Link mentioned: GitHub - sam-paech/antislop-sampler: Contribute to sam-paech/antislop-sampler development by creating an account on GitHub.
Mozilla AI ▷ #announcements (1 messages):
SoraSNS
Takiyoshi Hoshida
Carnegie-Melon University
Apple's AR Kit
- Takiyoshi Hoshida to Demo SoraSNS: Indie developer Takiyoshi Hoshida is set to present a live demo of his project SoraSNS, a social media app offering a private timeline from users you don't typically follow.

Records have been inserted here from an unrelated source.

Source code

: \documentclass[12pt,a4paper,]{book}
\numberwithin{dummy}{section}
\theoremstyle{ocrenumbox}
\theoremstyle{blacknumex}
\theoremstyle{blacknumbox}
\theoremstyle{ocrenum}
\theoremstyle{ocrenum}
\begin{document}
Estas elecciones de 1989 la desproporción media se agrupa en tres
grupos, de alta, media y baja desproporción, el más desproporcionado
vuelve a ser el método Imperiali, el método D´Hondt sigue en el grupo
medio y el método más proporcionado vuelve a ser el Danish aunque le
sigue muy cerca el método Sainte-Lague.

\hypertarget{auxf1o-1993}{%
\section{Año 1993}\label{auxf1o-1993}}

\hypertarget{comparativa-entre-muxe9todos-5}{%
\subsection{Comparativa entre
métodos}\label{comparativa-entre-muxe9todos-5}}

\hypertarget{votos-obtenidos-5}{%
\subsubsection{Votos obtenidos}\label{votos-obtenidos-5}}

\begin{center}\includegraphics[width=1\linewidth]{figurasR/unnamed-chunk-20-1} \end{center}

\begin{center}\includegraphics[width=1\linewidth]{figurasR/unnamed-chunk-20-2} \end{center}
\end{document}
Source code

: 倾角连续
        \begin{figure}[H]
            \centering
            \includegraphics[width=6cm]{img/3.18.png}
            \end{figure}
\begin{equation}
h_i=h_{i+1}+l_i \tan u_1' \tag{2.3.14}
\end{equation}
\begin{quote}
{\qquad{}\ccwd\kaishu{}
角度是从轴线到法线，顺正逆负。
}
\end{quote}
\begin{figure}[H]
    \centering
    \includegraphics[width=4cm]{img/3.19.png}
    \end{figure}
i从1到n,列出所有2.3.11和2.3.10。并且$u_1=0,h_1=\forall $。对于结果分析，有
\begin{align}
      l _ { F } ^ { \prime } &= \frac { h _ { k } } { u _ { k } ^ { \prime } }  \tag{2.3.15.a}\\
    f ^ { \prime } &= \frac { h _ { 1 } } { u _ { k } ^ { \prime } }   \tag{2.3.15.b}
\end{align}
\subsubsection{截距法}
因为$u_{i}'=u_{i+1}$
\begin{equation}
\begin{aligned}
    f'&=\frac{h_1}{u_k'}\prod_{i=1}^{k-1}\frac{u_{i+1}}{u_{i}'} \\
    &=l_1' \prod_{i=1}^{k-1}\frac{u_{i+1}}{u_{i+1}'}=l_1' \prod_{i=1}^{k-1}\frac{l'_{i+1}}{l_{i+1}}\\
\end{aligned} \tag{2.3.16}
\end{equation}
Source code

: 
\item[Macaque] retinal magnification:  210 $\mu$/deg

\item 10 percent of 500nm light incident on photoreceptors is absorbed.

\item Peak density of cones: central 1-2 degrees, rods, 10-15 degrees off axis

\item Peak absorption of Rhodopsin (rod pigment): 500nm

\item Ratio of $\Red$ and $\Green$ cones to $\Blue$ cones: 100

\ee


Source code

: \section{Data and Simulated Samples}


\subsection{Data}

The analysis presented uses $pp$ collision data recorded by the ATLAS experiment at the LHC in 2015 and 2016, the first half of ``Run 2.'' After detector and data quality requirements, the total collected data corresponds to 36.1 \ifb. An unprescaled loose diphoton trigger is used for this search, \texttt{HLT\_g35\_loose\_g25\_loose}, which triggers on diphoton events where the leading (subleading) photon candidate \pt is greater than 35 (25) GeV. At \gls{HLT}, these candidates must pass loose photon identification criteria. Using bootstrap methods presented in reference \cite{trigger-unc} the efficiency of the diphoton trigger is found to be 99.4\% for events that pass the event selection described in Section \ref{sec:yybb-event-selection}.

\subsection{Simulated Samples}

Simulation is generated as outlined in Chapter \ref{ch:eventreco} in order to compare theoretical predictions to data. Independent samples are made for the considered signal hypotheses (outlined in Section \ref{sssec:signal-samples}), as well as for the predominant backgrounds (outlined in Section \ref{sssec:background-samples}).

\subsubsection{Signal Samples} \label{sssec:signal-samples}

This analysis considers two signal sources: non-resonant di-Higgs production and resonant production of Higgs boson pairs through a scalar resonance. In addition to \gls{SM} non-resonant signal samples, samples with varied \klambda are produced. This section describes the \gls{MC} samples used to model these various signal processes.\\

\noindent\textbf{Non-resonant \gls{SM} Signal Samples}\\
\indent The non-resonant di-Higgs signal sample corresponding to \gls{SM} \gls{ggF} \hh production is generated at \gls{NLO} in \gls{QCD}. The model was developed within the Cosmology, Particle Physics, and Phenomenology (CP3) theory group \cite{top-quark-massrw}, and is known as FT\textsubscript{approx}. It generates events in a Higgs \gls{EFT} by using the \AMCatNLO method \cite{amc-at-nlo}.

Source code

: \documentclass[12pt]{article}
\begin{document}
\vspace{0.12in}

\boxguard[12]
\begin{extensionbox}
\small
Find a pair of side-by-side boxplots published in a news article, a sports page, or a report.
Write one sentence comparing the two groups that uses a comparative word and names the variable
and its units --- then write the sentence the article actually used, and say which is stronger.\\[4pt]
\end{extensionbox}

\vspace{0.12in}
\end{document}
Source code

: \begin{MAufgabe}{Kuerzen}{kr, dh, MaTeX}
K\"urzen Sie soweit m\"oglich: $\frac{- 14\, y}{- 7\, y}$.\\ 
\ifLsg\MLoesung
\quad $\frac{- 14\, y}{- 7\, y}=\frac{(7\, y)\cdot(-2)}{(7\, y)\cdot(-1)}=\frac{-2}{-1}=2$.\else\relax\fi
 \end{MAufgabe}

- The demo will highlight the app's concept of day and night skies, symbolizing openness and distant observation, allowing users to discover new parts of the social network.
- Hoshida's Impressive Background: Hoshida studied Computer Science at Carnegie-Melon University, boasting significant experience in the tech field.
- He has previously worked with Apple's AR Kit team and contributed to over 50 iOS projects.
Gorilla LLM (Berkeley Function Calling) ▷ #leaderboard (1 messages):
Hammer handle update
Hammer2.0 series models
Pull Request submission
- Hammer Handle Gets a Refresh: The hammer handle has been updated, signaling some enhancements in design and functionality.
- Exciting improvements are expected with this new iteration.
- Introducing the Hammer2.0 Series: The team has launched the Hammer2.0 series models including Hammer2.0-7b, Hammer2.0-3b, Hammer2.0-1.5b, and Hammer2.0-0.5b.
- These additions mark a significant step in product diversification.
- Pull Request PR#667 Submitted: A Pull Request (PR#667) has been submitted as part of the updates to the hammer product line.
- This submission is a key part of the development process following the recent enhancements.